Vous avez vécu en Arabie saoudite jusqu'en 2012. Vous sentiez-vous restreinte dans vos libertés ?

Si j'avais eu des droits en Arabie saoudite, je n'aurais pas dû m'enfuir. Le temps nous manque pour vous parler de toutes les pressions et discriminations subies ou même des arrestations des femmes. Juste pour vous donner un exemple : bien avant le jugement, le gouvernement a fait pression sur Raif en gelant ses transactions financières, en lui interdisant de voyager et en bloquant ses opérations administratives. Notre fille Myriam est née en juillet 2007. Dans l'année qui a suivi, nous n'avons même pas pu l'enregistrer au registre de l'Etat civil.

Quels sont les sujets proscrits en public ?

Ils sont très nombreux. Imaginez-vous simplement que les femmes n'ont pas le droit de conduire ! Ces restrictions proviennent du gouvernement mais elle sont aussi défendues par les citoyens, tant elles sont répandues dans les mentalités. En Arabie saoudite, la majorité des gens sont opposés à Raif. Et ceux qui lui sont favorables ne sont pas entendus.

En privé, les langues se délient-elles ?

Évidemment ! Comme partout, cela dépend de la personnalité des gens. Il est normal qu'en privé certains ne tiennent pas le même discours qu'en public.

Un soulèvement populaire est-il envisageable en Arabie saoudite ?

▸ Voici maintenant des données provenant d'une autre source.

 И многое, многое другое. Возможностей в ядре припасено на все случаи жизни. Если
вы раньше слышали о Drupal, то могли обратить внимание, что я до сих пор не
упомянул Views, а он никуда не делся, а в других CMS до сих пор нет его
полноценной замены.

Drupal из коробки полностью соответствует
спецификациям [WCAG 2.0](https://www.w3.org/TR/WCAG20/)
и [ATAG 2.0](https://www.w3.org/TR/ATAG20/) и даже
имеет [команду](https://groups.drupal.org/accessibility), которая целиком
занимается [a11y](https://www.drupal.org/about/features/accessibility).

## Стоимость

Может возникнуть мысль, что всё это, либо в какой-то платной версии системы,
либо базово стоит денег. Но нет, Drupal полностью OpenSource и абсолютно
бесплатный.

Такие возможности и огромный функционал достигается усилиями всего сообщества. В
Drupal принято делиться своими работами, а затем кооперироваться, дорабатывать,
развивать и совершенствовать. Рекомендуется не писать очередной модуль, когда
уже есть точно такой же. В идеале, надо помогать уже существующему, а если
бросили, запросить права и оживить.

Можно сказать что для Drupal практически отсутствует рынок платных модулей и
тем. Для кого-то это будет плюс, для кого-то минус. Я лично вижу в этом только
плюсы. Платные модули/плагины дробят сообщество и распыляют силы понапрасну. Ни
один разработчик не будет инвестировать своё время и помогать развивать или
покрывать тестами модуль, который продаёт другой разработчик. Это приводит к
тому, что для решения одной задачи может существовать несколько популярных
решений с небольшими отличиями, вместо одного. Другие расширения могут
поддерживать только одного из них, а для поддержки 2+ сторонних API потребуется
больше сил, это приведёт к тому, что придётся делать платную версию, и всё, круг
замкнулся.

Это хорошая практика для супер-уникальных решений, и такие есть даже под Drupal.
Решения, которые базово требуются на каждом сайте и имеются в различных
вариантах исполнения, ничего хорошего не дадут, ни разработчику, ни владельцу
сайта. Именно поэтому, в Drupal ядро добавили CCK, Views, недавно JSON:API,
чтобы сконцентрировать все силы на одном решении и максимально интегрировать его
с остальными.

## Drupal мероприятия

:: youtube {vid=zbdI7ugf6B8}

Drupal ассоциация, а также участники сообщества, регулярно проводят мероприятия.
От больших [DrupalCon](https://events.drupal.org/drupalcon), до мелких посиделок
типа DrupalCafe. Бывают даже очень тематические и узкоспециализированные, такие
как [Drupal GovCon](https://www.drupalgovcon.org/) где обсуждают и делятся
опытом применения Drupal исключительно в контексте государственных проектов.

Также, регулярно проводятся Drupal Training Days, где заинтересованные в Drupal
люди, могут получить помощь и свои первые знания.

Je ne dirais pas "soulèvement" et je préfère ne pas commenter cela. Il devrait y avoir une recherche plus poussée de liberté.

Vous croyez qu'une grâce royale puisse être prononcée ?

C'est le seul espoir que nous ayons ! J'espère que le roi Salmane accordera cette grâce à Raif. Ce qui me donne aussi de l'espoir c'est que le prince Mohammed ben Salmane est appelé en Arabie saoudite "le prince des jeunes" en raison de ses idées très ouvertes. Cela pourrait influencer la possibilité que cette grâce soit accordée. Ils arriveront au constat que Raif n'a rien fait.

(Le roi Salmane ben Abdelaziz Al Saoud et le prince Mohammed ben Salmane Al Saoud)

Il se dit que si Raif n'a plus été fouetté depuis la première fois, c'est grâce à la pression exercée par les Etats-Unis. Vous confirmez ?

Je ne sais pas. Nous pensons que c'est pour des raisons médicales et de santé. Si c'était dû aux pressions internationales, Raif aurait dû être libéré. Mais les pressions, les actions des ONG, les remises de prix (NdlR : le Parlement européen a décerné le prix Sakharov à Raif Badawi) permettront un jour de faire fléchir le régime.

Comprenez-vous que les Etats-Unis poursuivent leurs partenariats économiques avec l'Arabie saoudite ?

Bien sûr. Mais je ne veux pas m'ingérer dans les questions politiques.

Avez-vous déjà été menacée au Canada ?

Non, et je ne veux pas que vous insuffliez ce genre de mauvaises idées... (rires)

(*) Sommet sponsorisé par UN Watch, Human Rights Foundation et plus de 20 autres organisations.